(Saved entries)
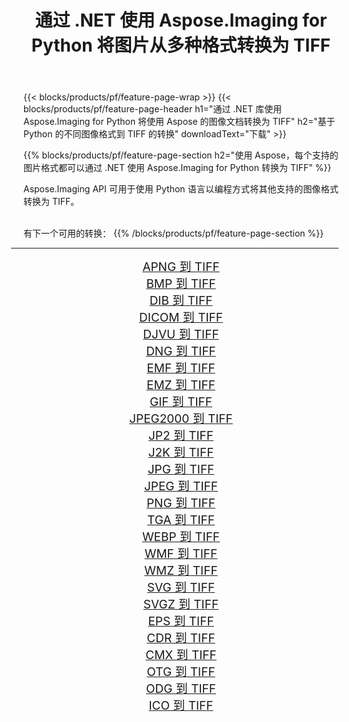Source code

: ﻿---
title: 通过 .NET 使用 Aspose.Imaging for Python 将图片从多种格式转换为 TIFF 
weight: 3920
url: /zh-hans/python-net/conversion/to/tiff 
lang: zh-hans
langdirlevel: 2
locales: zh-hans,ja,it,ru,de,es,fr,nl,id,lt,pl,pt,vi,tr,ko,zh-hant,ar,hi,th,sv,cs,uk,he
description: 您可以通过 .NET 库使用 Aspose.Imaging for Python 将各种格式转换为 TIFF
---

{{< blocks/products/pf/feature-page-wrap >}}
{{< blocks/products/pf/feature-page-header h1="通过 .NET 库使用 Aspose.Imaging for Python 将使用 Aspose 的图像文档转换为 TIFF" h2="基于 Python 的不同图像格式到 TIFF 的转换" downloadText="下载" >}}


{{% blocks/products/pf/feature-page-section  h2="使用 Aspose，每个支持的图片格式都可以通过 .NET 使用 Aspose.Imaging for Python 转换为 TIFF" %}}
<p align=justify>Aspose.Imaging API 可用于使用 Python 语言以编程方式将其他支持的图像格式转换为 TIFF。</p>
<br/>
有下一个可用的转换：
{{% /blocks/products/pf/feature-page-section %}}
<div class="container-fluid productfamilypage bg-gray">
    <div class="convertypes bg-gray agp-content section">
        <div class="container">
		<hr style="margin-left:-20px;"/>
		<div class="row other-converters" style="gap: 10px;font-size: 19px;text-align:center;">
		    <div class='col-md-2 other-converter remove-lp remove-rp'><a href="/imaging/zh-hans/python-net/conversion/apng-to-tiff" style="padding:15px;">APNG 到 TIFF</a></div>
<div class='col-md-2 other-converter remove-lp remove-rp'><a href="/imaging/zh-hans/python-net/conversion/bmp-to-tiff" style="padding:15px;">BMP 到 TIFF</a></div>
<div class='col-md-2 other-converter remove-lp remove-rp'><a href="/imaging/zh-hans/python-net/conversion/dib-to-tiff" style="padding:15px;">DIB 到 TIFF</a></div>
<div class='col-md-2 other-converter remove-lp remove-rp'><a href="/imaging/zh-hans/python-net/conversion/dicom-to-tiff" style="padding:15px;">DICOM 到 TIFF</a></div>
<div class='col-md-2 other-converter remove-lp remove-rp'><a href="/imaging/zh-hans/python-net/conversion/djvu-to-tiff" style="padding:15px;">DJVU 到 TIFF</a></div>
<div class='col-md-2 other-converter remove-lp remove-rp'><a href="/imaging/zh-hans/python-net/conversion/dng-to-tiff" style="padding:15px;">DNG 到 TIFF</a></div>
<div class='col-md-2 other-converter remove-lp remove-rp'><a href="/imaging/zh-hans/python-net/conversion/emf-to-tiff" style="padding:15px;">EMF 到 TIFF</a></div>
<div class='col-md-2 other-converter remove-lp remove-rp'><a href="/imaging/zh-hans/python-net/conversion/emz-to-tiff" style="padding:15px;">EMZ 到 TIFF</a></div>
<div class='col-md-2 other-converter remove-lp remove-rp'><a href="/imaging/zh-hans/python-net/conversion/gif-to-tiff" style="padding:15px;">GIF 到 TIFF</a></div>
<div class='col-md-2 other-converter remove-lp remove-rp'><a href="/imaging/zh-hans/python-net/conversion/jpeg2000-to-tiff" style="padding:15px;">JPEG2000 到 TIFF</a></div>
<div class='col-md-2 other-converter remove-lp remove-rp'><a href="/imaging/zh-hans/python-net/conversion/jp2-to-tiff" style="padding:15px;">JP2 到 TIFF</a></div>
<div class='col-md-2 other-converter remove-lp remove-rp'><a href="/imaging/zh-hans/python-net/conversion/j2k-to-tiff" style="padding:15px;">J2K 到 TIFF</a></div>
<div class='col-md-2 other-converter remove-lp remove-rp'><a href="/imaging/zh-hans/python-net/conversion/jpg-to-tiff" style="padding:15px;">JPG 到 TIFF</a></div>
<div class='col-md-2 other-converter remove-lp remove-rp'><a href="/imaging/zh-hans/python-net/conversion/jpeg-to-tiff" style="padding:15px;">JPEG 到 TIFF</a></div>
<div class='col-md-2 other-converter remove-lp remove-rp'><a href="/imaging/zh-hans/python-net/conversion/png-to-tiff" style="padding:15px;">PNG 到 TIFF</a></div>
<div class='col-md-2 other-converter remove-lp remove-rp'><a href="/imaging/zh-hans/python-net/conversion/tga-to-tiff" style="padding:15px;">TGA 到 TIFF</a></div>
<div class='col-md-2 other-converter remove-lp remove-rp'><a href="/imaging/zh-hans/python-net/conversion/webp-to-tiff" style="padding:15px;">WEBP 到 TIFF</a></div>
<div class='col-md-2 other-converter remove-lp remove-rp'><a href="/imaging/zh-hans/python-net/conversion/wmf-to-tiff" style="padding:15px;">WMF 到 TIFF</a></div>
<div class='col-md-2 other-converter remove-lp remove-rp'><a href="/imaging/zh-hans/python-net/conversion/wmz-to-tiff" style="padding:15px;">WMZ 到 TIFF</a></div>
<div class='col-md-2 other-converter remove-lp remove-rp'><a href="/imaging/zh-hans/python-net/conversion/svg-to-tiff" style="padding:15px;">SVG 到 TIFF</a></div>
<div class='col-md-2 other-converter remove-lp remove-rp'><a href="/imaging/zh-hans/python-net/conversion/svgz-to-tiff" style="padding:15px;">SVGZ 到 TIFF</a></div>
<div class='col-md-2 other-converter remove-lp remove-rp'><a href="/imaging/zh-hans/python-net/conversion/eps-to-tiff" style="padding:15px;">EPS 到 TIFF</a></div>
<div class='col-md-2 other-converter remove-lp remove-rp'><a href="/imaging/zh-hans/python-net/conversion/cdr-to-tiff" style="padding:15px;">CDR 到 TIFF</a></div>
<div class='col-md-2 other-converter remove-lp remove-rp'><a href="/imaging/zh-hans/python-net/conversion/cmx-to-tiff" style="padding:15px;">CMX 到 TIFF</a></div>
<div class='col-md-2 other-converter remove-lp remove-rp'><a href="/imaging/zh-hans/python-net/conversion/otg-to-tiff" style="padding:15px;">OTG 到 TIFF</a></div>
<div class='col-md-2 other-converter remove-lp remove-rp'><a href="/imaging/zh-hans/python-net/conversion/odg-to-tiff" style="padding:15px;">ODG 到 TIFF</a></div>
<div class='col-md-2 other-converter remove-lp remove-rp'><a href="/imaging/zh-hans/python-net/conversion/ico-to-tiff" style="padding:15px;">ICO 到 TIFF</a></div>
                </div>
        </div>
    </div>
</div>
<br/>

• **Work task**
Copy out all the data above exactly, minus the images.

• **Solution for this problem**
Source code

: ﻿---
title: 通过 .NET 使用 Aspose.Imaging for Python 将图片从多种格式转换为 TIFF 
weight: 3920
url: /zh-hans/python-net/conversion/to/tiff 
lang: zh-hans
langdirlevel: 2
locales: zh-hans,ja,it,ru,de,es,fr,nl,id,lt,pl,pt,vi,tr,ko,zh-hant,ar,hi,th,sv,cs,uk,he
description: 您可以通过 .NET 库使用 Aspose.Imaging for Python 将各种格式转换为 TIFF
---

{{< blocks/products/pf/feature-page-wrap >}}
{{< blocks/products/pf/feature-page-header h1="通过 .NET 库使用 Aspose.Imaging for Python 将使用 Aspose 的图像文档转换为 TIFF" h2="基于 Python 的不同图像格式到 TIFF 的转换" downloadText="下载" >}}


{{% blocks/products/pf/feature-page-section  h2="使用 Aspose，每个支持的图片格式都可以通过 .NET 使用 Aspose.Imaging for Python 转换为 TIFF" %}}
<p align=justify>Aspose.Imaging API 可用于使用 Python 语言以编程方式将其他支持的图像格式转换为 TIFF。</p>
<br/>
有下一个可用的转换：
{{% /blocks/products/pf/feature-page-section %}}
<div class="container-fluid productfamilypage bg-gray">
    <div class="convertypes bg-gray agp-content section">
        <div class="container">
		<hr style="margin-left:-20px;"/>
		<div class="row other-converters" style="gap: 10px;font-size: 19px;text-align:center;">
		    <div class='col-md-2 other-converter remove-lp remove-rp'><a href="/imaging/zh-hans/python-net/conversion/apng-to-tiff" style="padding:15px;">APNG 到 TIFF</a></div>
<div class='col-md-2 other-converter remove-lp remove-rp'><a href="/imaging/zh-hans/python-net/conversion/bmp-to-tiff" style="padding:15px;">BMP 到 TIFF</a></div>
<div class='col-md-2 other-converter remove-lp remove-rp'><a href="/imaging/zh-hans/python-net/conversion/dib-to-tiff" style="padding:15px;">DIB 到 TIFF</a></div>
<div class='col-md-2 other-converter remove-lp remove-rp'><a href="/imaging/zh-hans/python-net/conversion/dicom-to-tiff" style="padding:15px;">DICOM 到 TIFF</a></div>
<div class='col-md-2 other-converter remove-lp remove-rp'><a href="/imaging/zh-hans/python-net/conversion/djvu-to-tiff" style="padding:15px;">DJVU 到 TIFF</a></div>
<div class='col-md-2 other-converter remove-lp remove-rp'><a href="/imaging/zh-hans/python-net/conversion/dng-to-tiff" style="padding:15px;">DNG 到 TIFF</a></div>
<div class='col-md-2 other-converter remove-lp remove-rp'><a href="/imaging/zh-hans/python-net/conversion/emf-to-tiff" style="padding:15px;">EMF 到 TIFF</a></div>
<div class='col-md-2 other-converter remove-lp remove-rp'><a href="/imaging/zh-hans/python-net/conversion/emz-to-tiff" style="padding:15px;">EMZ 到 TIFF</a></div>
<div class='col-md-2 other-converter remove-lp remove-rp'><a href="/imaging/zh-hans/python-net/conversion/gif-to-tiff" style="padding:15px;">GIF 到 TIFF</a></div>
<div class='col-md-2 other-converter remove-lp remove-rp'><a href="/imaging/zh-hans/python-net/conversion/jpeg2000-to-tiff" style="padding:15px;">JPEG2000 到 TIFF</a></div>
<div class='col-md-2 other-converter remove-lp remove-rp'><a href="/imaging/zh-hans/python-net/conversion/jp2-to-tiff" style="padding:15px;">JP2 到 TIFF</a></div>
<div class='col-md-2 other-converter remove-lp remove-rp'><a href="/imaging/zh-hans/python-net/conversion/j2k-to-tiff" style="padding:15px;">J2K 到 TIFF</a></div>
<div class='col-md-2 other-converter remove-lp remove-rp'><a href="/imaging/zh-hans/python-net/conversion/jpg-to-tiff" style="padding:15px;">JPG 到 TIFF</a></div>
<div class='col-md-2 other-converter remove-lp remove-rp'><a href="/imaging/zh-hans/python-net/conversion/jpeg-to-tiff" style="padding:15px;">JPEG 到 TIFF</a></div>
<div class='col-md-2 other-converter remove-lp remove-rp'><a href="/imaging/zh-hans/python-net/conversion/png-to-tiff" style="padding:15px;">PNG 到 TIFF</a></div>
<div class='col-md-2 other-converter remove-lp remove-rp'><a href="/imaging/zh-hans/python-net/conversion/tga-to-tiff" style="padding:15px;">TGA 到 TIFF</a></div>
<div class='col-md-2 other-converter remove-lp remove-rp'><a href="/imaging/zh-hans/python-net/conversion/webp-to-tiff" style="padding:15px;">WEBP 到 TIFF</a></div>
<div class='col-md-2 other-converter remove-lp remove-rp'><a href="/imaging/zh-hans/python-net/conversion/wmf-to-tiff" style="padding:15px;">WMF 到 TIFF</a></div>
<div class='col-md-2 other-converter remove-lp remove-rp'><a href="/imaging/zh-hans/python-net/conversion/wmz-to-tiff" style="padding:15px;">WMZ 到 TIFF</a></div>
<div class='col-md-2 other-converter remove-lp remove-rp'><a href="/imaging/zh-hans/python-net/conversion/svg-to-tiff" style="padding:15px;">SVG 到 TIFF</a></div>
<div class='col-md-2 other-converter remove-lp remove-rp'><a href="/imaging/zh-hans/python-net/conversion/svgz-to-tiff" style="padding:15px;">SVGZ 到 TIFF</a></div>
<div class='col-md-2 other-converter remove-lp remove-rp'><a href="/imaging/zh-hans/python-net/conversion/eps-to-tiff" style="padding:15px;">EPS 到 TIFF</a></div>
<div class='col-md-2 other-converter remove-lp remove-rp'><a href="/imaging/zh-hans/python-net/conversion/cdr-to-tiff" style="padding:15px;">CDR 到 TIFF</a></div>
<div class='col-md-2 other-converter remove-lp remove-rp'><a href="/imaging/zh-hans/python-net/conversion/cmx-to-tiff" style="padding:15px;">CMX 到 TIFF</a></div>
<div class='col-md-2 other-converter remove-lp remove-rp'><a href="/imaging/zh-hans/python-net/conversion/otg-to-tiff" style="padding:15px;">OTG 到 TIFF</a></div>
<div class='col-md-2 other-converter remove-lp remove-rp'><a href="/imaging/zh-hans/python-net/conversion/odg-to-tiff" style="padding:15px;">ODG 到 TIFF</a></div>
<div class='col-md-2 other-converter remove-lp remove-rp'><a href="/imaging/zh-hans/python-net/conversion/ico-to-tiff" style="padding:15px;">ICO 到 TIFF</a></div>
                </div>
        </div>
    </div>
</div>
<br/>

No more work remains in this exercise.